Лейтенант, руководивший подготовкой взвода в лагере и теперь прибывший сюда в качестве наблюдателя, подошел к Ною.
— Молодец, — сказал лейтенант. — Отлично сработано.
Ной помахал Бернекеру, и Бернекер, стоявший, опершись на винтовку, помахал ему в ответ.
В лагере Ноя ждало письмо. Он медленно и торжественно распечатал его.
«Дорогой мой, — говорилось в письме, — пока еще ничего нет. Я стала похожа на бочку. Все думают, что ребенок будет весить сто пятьдесят фунтов. Я все время ем. Я люблю тебя».
Ной перечитал письмо три раза подряд, чувствуя себя повзрослевшим и полным отцовской нежности. Затем аккуратно сложил его, спрятал в карман и пошел в свою палатку готовиться к трехдневному отпуску.
Засунув руку в вещевой мешок, чтобы достать из него чистую рубашку, он потихоньку нащупал спрятанную там коробку. Она была на месте и по-прежнему лежала завернутая в шерстяные подштанники. В коробке было двадцать пять сигар. Он купил их еще в Соединенных Штатах, провез через океан и хранил для того дня, который теперь вот-вот уже настанет. В его жизни было так мало торжественных событий и церемоний, что нехитрая и довольно-таки глупая идея ознаменовать рождение наследника раздачей сигар приобретала в его мозгу значение огромного торжества. Он купил эти сигары в Ньюпорт-Ньюсе, в штате Виргиния, и заплатил за них очень дорого — восемь долларов и семьдесят пять центов. К тому же они занимали в его ранце много драгоценного места. Однако он никогда не сожалел об этом. Он как-то смутно сознавал, больше чувством, чем умом, что сам акт раздачи сигар, простой и нелепый символ торжества, даст ему возможность и за три тысячи миль реально и живо почувствовать присутствие ребенка, установит между ним и ребенком, как в его собственном сознании, так и в сознании окружающих его людей, нормальные, естественные отношения отца и сына или отца и дочери. Иначе в вечно движущемся потоке солдатской жизни этот день прошел бы, как всякий другой день, а он остался бы таким же солдатом, как и все другие… Но пока не перестанет клубиться дым от подаренных им сигар, он будет больше, чем солдат, больше, чем один из десяти миллионов, больше, чем изгнанник, он будет значить больше, чем ружье и отдание чести, больше, чем каска, — он станет отцом, олицетворением творческой силы, любви, связующим звеном между поколениями людей.

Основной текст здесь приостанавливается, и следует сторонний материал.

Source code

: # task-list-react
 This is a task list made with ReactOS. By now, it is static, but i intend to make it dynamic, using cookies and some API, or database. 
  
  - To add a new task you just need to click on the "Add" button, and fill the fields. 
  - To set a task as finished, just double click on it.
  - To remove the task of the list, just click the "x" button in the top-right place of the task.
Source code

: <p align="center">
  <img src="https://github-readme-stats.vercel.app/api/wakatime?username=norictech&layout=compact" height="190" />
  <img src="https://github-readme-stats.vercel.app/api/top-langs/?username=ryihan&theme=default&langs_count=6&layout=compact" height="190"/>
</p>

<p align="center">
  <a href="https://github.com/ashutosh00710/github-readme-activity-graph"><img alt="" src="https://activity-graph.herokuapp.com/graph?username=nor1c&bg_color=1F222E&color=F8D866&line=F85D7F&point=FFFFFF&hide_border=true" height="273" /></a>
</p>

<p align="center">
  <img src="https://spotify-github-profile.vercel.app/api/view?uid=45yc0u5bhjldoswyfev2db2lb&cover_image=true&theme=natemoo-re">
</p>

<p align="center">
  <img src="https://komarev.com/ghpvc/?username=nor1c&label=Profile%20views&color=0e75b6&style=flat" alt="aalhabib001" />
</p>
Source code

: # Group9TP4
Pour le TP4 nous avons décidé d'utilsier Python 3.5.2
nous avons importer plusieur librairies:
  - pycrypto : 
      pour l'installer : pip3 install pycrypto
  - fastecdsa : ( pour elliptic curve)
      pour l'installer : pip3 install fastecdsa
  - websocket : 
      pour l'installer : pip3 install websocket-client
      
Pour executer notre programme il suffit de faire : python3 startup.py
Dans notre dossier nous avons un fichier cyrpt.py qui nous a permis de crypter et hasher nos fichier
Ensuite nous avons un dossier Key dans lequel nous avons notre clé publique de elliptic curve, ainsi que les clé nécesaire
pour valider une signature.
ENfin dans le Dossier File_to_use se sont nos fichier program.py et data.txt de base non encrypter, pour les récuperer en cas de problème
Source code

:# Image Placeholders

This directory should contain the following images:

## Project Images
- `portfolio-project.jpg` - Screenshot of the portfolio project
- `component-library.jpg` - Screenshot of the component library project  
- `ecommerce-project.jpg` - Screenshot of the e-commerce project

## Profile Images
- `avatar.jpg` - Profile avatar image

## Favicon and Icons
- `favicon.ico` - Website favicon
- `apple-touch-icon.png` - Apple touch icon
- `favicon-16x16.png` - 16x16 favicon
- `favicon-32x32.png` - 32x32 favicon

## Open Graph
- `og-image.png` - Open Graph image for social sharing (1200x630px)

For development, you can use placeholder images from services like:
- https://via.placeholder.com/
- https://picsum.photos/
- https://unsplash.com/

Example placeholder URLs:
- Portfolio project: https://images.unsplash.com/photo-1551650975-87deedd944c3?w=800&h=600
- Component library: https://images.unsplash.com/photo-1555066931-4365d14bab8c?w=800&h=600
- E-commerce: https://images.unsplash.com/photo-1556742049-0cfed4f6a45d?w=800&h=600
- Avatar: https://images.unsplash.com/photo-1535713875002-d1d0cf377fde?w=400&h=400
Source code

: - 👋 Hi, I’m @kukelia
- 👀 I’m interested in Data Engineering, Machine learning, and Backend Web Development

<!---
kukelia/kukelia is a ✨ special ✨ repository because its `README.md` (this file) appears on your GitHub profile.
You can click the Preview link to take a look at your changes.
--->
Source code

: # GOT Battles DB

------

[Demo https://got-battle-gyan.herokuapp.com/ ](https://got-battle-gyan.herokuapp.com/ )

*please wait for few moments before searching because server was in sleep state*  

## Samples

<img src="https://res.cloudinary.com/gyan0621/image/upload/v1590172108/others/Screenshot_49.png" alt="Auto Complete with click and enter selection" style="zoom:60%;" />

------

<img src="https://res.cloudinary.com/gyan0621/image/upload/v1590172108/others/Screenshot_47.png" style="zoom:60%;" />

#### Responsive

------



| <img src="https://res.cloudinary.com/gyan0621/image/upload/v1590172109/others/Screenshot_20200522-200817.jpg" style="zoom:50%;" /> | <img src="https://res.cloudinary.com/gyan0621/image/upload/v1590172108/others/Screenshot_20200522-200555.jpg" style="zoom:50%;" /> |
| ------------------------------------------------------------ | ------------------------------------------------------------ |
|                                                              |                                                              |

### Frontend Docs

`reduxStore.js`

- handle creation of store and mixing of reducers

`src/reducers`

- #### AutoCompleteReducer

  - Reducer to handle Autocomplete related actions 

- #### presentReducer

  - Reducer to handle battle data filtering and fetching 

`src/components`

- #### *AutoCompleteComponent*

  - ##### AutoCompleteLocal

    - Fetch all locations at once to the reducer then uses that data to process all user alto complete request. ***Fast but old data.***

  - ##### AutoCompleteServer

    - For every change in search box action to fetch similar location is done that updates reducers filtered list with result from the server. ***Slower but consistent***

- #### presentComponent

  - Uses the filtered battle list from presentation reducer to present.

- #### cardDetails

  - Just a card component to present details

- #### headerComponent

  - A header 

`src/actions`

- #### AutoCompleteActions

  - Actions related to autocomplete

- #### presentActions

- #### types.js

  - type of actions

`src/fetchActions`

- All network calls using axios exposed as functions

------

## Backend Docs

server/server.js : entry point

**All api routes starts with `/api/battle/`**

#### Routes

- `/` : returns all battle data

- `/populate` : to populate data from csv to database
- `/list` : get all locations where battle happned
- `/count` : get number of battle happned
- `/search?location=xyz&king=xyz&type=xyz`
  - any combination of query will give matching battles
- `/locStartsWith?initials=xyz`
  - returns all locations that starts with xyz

— Ого! — воскликнул Бернекер, валявшийся на койке без ботинок, но все еще в шинели. — Взгляните на Аккермана! Шикарный, как субботний вечер в мексиканском дансинге. Все лондонские девушки попадают, как только завидят эту прическу.
Ной улыбнулся, испытывая в душе благодарность к Бернекеру за эту бесцеремонную шутку. Как все изменилось со времен Флориды! С приближением дня вступления в бой разногласия все больше отходили на задний план и все сильнее становились сплоченность и дружба солдат: ведь в бою жизнь каждого из них будет зависеть от всех остальных.